Just the worst time of the year
For a journey, and such a long journey…
—T. S. Eliot, The Journey of the Magi
When my son was growing up, his father was often away in January, leading study abroad classes through Europe. Ben and I were left in dreary Washington state, dreaming of traveling to far away places. To make our time more special, I planned outings and activities. We frequented Starbucks for tasty treats. We’d make a special day trip to Seattle, to visit museums, shop in our favorite bookstores, eat at beloved restaurants.

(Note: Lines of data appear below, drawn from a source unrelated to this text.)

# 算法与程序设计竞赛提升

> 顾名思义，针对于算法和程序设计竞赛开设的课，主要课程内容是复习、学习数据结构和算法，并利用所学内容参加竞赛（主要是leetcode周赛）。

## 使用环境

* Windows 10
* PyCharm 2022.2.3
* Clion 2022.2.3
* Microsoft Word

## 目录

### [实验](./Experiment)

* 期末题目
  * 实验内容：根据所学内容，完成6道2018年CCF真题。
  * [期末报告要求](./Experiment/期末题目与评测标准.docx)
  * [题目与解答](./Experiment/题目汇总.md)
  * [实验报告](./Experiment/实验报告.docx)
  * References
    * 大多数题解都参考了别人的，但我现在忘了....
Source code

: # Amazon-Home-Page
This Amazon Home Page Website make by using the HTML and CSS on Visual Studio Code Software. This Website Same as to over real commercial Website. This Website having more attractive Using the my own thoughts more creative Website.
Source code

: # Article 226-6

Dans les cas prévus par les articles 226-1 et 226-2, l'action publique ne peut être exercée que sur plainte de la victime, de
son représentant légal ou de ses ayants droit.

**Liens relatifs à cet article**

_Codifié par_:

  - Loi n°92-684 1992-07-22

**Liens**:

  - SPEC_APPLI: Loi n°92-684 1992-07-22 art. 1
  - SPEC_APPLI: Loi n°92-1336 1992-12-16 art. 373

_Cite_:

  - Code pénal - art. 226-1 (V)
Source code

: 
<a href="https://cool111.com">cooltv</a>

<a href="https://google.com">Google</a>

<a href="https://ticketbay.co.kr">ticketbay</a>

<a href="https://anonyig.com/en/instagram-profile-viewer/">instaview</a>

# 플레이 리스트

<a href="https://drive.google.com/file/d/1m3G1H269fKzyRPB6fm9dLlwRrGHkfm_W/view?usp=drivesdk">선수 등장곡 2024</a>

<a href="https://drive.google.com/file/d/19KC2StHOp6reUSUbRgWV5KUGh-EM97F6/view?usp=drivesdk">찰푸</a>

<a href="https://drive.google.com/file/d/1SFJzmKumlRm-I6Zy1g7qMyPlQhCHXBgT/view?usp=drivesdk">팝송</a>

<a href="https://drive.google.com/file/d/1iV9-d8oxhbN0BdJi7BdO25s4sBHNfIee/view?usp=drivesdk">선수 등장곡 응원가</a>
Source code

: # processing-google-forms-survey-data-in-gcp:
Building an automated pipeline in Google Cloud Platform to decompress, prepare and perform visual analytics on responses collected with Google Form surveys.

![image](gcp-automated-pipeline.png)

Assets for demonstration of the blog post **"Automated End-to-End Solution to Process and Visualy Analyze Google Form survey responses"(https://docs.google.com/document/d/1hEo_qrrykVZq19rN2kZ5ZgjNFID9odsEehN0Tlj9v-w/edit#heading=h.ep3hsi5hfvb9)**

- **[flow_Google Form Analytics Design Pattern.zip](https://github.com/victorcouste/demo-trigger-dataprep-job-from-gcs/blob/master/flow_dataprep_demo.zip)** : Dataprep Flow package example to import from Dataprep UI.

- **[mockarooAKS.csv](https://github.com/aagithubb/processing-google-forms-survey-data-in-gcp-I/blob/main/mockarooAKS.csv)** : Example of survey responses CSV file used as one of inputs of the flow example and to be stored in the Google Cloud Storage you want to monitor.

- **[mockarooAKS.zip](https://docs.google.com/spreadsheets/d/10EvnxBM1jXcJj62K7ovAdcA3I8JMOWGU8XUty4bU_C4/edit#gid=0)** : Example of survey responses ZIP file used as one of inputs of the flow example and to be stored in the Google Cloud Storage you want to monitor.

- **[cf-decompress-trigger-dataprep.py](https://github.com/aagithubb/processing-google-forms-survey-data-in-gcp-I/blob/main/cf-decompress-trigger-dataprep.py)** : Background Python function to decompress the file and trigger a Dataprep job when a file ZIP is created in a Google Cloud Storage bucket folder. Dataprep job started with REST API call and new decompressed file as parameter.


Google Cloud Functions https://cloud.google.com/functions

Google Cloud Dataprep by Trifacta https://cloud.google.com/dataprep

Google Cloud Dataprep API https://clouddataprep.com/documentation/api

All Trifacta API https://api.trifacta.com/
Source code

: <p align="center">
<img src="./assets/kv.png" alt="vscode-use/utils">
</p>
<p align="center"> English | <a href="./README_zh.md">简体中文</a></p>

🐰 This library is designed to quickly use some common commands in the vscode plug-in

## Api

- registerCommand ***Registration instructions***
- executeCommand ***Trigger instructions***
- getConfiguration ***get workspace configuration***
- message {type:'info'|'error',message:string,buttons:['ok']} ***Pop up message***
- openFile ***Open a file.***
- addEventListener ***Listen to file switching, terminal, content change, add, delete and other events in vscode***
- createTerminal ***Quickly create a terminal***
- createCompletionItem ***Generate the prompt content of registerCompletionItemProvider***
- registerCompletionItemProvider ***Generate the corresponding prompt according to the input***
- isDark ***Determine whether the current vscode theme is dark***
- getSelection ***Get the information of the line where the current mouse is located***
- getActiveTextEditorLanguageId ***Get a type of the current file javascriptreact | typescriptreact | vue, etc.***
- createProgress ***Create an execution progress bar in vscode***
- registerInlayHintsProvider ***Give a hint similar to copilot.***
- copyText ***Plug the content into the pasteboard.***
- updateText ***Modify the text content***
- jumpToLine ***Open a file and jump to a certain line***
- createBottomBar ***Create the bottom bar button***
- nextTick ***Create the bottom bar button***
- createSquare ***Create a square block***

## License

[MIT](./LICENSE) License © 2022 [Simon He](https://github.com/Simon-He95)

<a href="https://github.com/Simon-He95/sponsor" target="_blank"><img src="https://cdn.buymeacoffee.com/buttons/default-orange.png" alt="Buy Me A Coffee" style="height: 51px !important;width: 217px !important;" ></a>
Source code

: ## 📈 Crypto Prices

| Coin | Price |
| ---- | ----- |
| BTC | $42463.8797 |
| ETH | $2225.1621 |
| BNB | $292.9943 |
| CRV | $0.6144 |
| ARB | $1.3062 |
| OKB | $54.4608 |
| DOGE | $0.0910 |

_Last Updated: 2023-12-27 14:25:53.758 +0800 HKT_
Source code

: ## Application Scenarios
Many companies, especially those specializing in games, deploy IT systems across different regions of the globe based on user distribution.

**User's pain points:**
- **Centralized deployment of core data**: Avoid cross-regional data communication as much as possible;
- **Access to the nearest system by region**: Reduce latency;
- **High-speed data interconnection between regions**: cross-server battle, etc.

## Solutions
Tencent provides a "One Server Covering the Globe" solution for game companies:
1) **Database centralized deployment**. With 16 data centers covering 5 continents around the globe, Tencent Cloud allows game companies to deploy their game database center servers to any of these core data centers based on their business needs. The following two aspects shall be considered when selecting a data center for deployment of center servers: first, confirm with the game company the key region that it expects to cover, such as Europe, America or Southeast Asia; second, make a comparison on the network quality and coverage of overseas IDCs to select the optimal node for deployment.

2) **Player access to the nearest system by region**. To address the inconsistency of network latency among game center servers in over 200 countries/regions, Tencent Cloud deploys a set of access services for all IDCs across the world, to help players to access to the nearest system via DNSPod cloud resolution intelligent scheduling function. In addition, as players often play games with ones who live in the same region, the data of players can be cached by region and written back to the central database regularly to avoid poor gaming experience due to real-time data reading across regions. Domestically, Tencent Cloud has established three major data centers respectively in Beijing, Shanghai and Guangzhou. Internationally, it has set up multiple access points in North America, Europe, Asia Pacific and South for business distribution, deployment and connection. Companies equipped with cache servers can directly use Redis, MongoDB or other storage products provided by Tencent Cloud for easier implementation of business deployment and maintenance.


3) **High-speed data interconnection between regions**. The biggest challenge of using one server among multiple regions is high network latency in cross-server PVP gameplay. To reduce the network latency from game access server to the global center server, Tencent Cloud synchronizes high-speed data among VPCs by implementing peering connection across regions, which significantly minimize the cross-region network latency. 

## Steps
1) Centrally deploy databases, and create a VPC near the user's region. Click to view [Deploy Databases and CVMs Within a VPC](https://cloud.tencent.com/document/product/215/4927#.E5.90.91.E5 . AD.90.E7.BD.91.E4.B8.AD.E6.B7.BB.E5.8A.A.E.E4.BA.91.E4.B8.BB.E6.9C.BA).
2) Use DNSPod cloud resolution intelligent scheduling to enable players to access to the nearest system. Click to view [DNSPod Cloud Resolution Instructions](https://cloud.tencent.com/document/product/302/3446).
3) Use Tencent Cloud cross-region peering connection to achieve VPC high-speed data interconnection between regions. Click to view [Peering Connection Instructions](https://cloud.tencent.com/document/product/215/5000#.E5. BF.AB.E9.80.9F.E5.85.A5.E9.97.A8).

I found ways to extend the Christmas season, relying heavily on the idea there are twelve days of Christmas, not just one. We began to celebrate Epiphany in our house, leaving our tree up and lit until January 6 and the magi of our nativity set took a long and circuitous route to the manger. Often we would bake a King’s cake for a special meal, and we took up the old tradition of Chalking the Door. I had read of the tradition of preparing the home for a visit by the Magi, leaving a bowl of water for their camels and shoes next to the door for a surprise gift of candies and treats in return. So every January 5th we’d tell the story of the Magi, put out a big bowl of water by the front door, carefully place our shoes nearby—and miraculously, the next morning all the water would be gone and a few of our favorite treats would be stuffed into our shoes!

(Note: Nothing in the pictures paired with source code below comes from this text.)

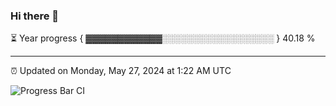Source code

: ### Hi there 👋

⏳ Year progress { ▓▓▓▓▓▓▓▓▓▓▓▓░░░░░░░░░░░░░░░░░░ } 40.18 %

---

⏰ Updated on Monday, May 27, 2024 at 1:22 AM UTC

![Progress Bar CI](https://github.com/arthurbuhl/arthurbuhl/workflows/Progress%20Bar%20CI/badge.svg)
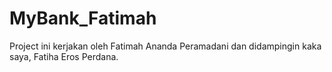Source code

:# MyBank_Fatimah
Project ini kerjakan oleh Fatimah Ananda Peramadani dan didampingin kaka saya, Fatiha Eros Perdana.

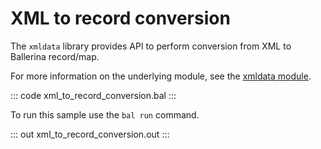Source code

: # XML to record conversion

The `xmldata` library provides API to perform conversion from XML to Ballerina record/map<anydata>.

For more information on the underlying module, see the [xmldata module](https://docs.central.ballerina.io/ballerina/xmldata/latest/).

::: code xml_to_record_conversion.bal :::

To run this sample use the `bal run` command.

::: out xml_to_record_conversion.out :::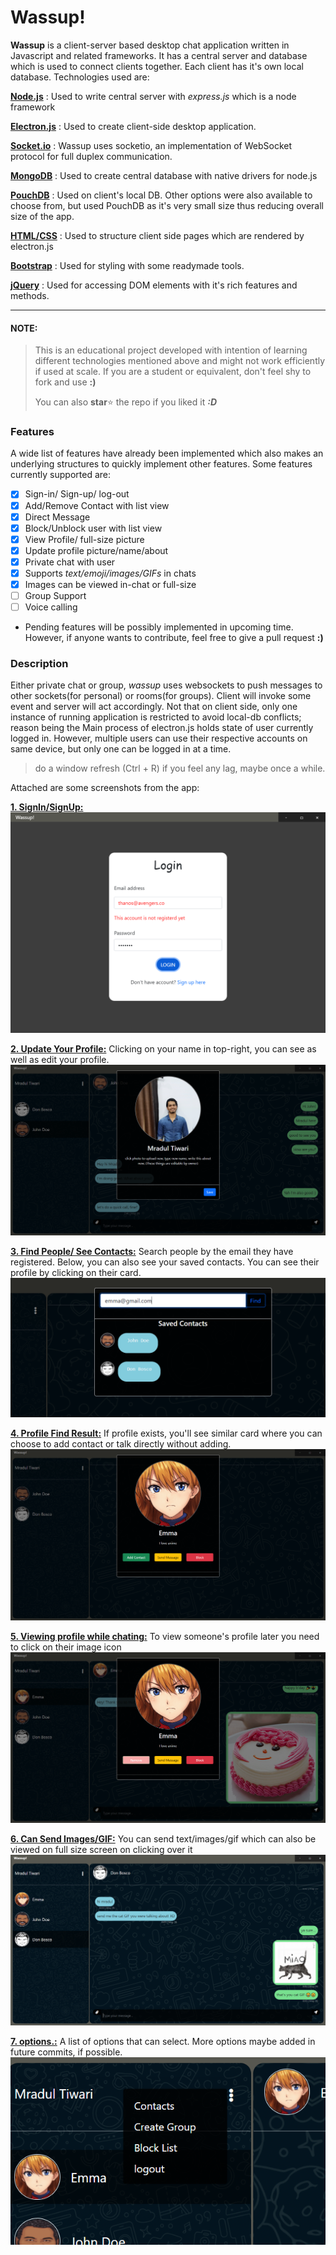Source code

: # Wassup!


**Wassup** is a client-server based desktop chat application written in Javascript and related frameworks. It has a central server and database which is used to connect clients together. Each client has it's own local database. Technologies used are:

**[Node.js](https://nodejs.org/en/about/)**
: Used to write central server with *express.js* which is a node framework

**[Electron.js](https://www.electronjs.org/)**
: Used to create client-side desktop application.

**[Socket.io](https://socket.io/)**
: Wassup uses socketio, an implementation of WebSocket protocol for full duplex communication.

**[MongoDB](https://www.mongodb.com/)**
: Used to create central database with native drivers for node.js

**[PouchDB](https://pouchdb.com/)**
: Used on client's local DB. Other options were also available to choose from, but used PouchDB  as it's very small size thus reducing overall size of the app. 

**[HTML/CSS](https://developer.mozilla.org/en-US/docs/Web/HTML)**
: Used to structure client side pages which are rendered by electron.js

**[Bootstrap](https://getbootstrap.com/)**
: Used for styling with some readymade tools. 

**[jQuery](https://jquery.com/)**
: Used for accessing DOM elements with it's rich features and methods.

---

#### NOTE: 
>This is an educational project developed with intention of learning different technologies  mentioned above and might not work efficiently if used at scale. If you are a student or equivalent, don't feel shy to fork and use **:)** 
>
>You can also **star**⭐ the repo if you liked it <em>**:D**</em>

### Features
A wide list of features have already been implemented which also makes an underlying structures to quickly implement other features. Some features currently supported are:

- [x] Sign-in/ Sign-up/ log-out
- [x]  Add/Remove Contact with list view
- [x]  Direct Message
- [x]  Block/Unblock user with list view
- [x] View Profile/ full-size picture
- [x] Update profile picture/name/about
- [x] Private chat with user
- [x] Supports *text/emoji/images/GIFs* in chats
- [x] Images can be viewed in-chat or full-size
- [ ] Group Support
- [ ] Voice calling
* Pending features will be possibly implemented in upcoming time. However, if anyone wants to contribute, feel free to give a pull request **:)** 

### Description
Either private chat or group, *wassup* uses websockets to push messages to other sockets(for personal) or rooms(for groups). Client will invoke some event and server will act accordingly. Not that on client side, only one instance of running application is restricted to avoid local-db conflicts; reason being the Main process of electron.js holds state of user currently logged in. However, multiple users can use their respective accounts on same device, but only one can be logged in at a time.

> do a window refresh (Ctrl + R) if you feel any lag, maybe once a while.

Attached are some screenshots from the app:

<u>**1. SignIn/SignUp:**</u>
![loginPage](https://github.com/mradultiw/Wassup/blob/main/ss/login.PNG)

<u>**2. Update Your Profile:**</u>
Clicking on your name in top-right, you can see as well as edit your profile.
![Profile Update](https://github.com/mradultiw/Wassup/blob/main/ss/profile%20update.PNG)


<u>**3. Find People/ See Contacts:**</u>
	Search people by the email they have registered. Below, you can also see your saved contacts. You can see their profile by clicking on their card.
	![find people](https://github.com/mradultiw/Wassup/blob/main/ss/findcontact.PNG)

<u>**4. Profile Find Result:**</u>
	If profile exists, you'll see similar card where you can choose to add contact or talk directly without adding.
![profile find result](https://github.com/mradultiw/Wassup/blob/main/ss/profile%20finding.PNG)

<u>**5. Viewing profile while chating:**</u>
	To view someone's profile later you need to click on their image icon![viewing profile](https://github.com/mradultiw/Wassup/blob/main/ss/viewing%20profile.PNG)
	
<u>**6.  Can Send Images/GIF:**</u>
	You can send text/images/gif which can also be viewed on full size screen on clicking over it
	![GIF](https://github.com/mradultiw/Wassup/blob/main/ss/gif.PNG)

<u>**7. options.:**</u>
	A list of options that can select. More options maybe added in future commits, if possible.
	![Options](https://github.com/mradultiw/Wassup/blob/main/ss/options.PNG)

In those small ways we were finding ways to practice our faith at home, weaving the stories into our lives just a little bit more during the long winter. These past ten months while we have not been able to worship in one place together, we have been creating new ways to be a faith community together. We’ve found deep meaning and relationships in Thursday night vespers. We’ve discovered new insights and ways of thinking about our faith as we’ve watched films and had weekly discussions on Zoom. We’ve made Advent wreaths at home, practiced prayer while coloring, and we’ve even sung along with others while our mics were muted! And as a congregation we have adapted our traditions so that we could continue to give generously to our neighbors, sharing gifts with families needing help this year.
It’s not been easy. And as we have been worshipping in our homes, I pray that our spiritual lives have been enriched by the expanding nature of our gatherings and practices. In this new year may we continue to cultivate the practices which deepen our faith wherever we find ourselves: in our homes, at work and play, and in our sanctuary, again, as well.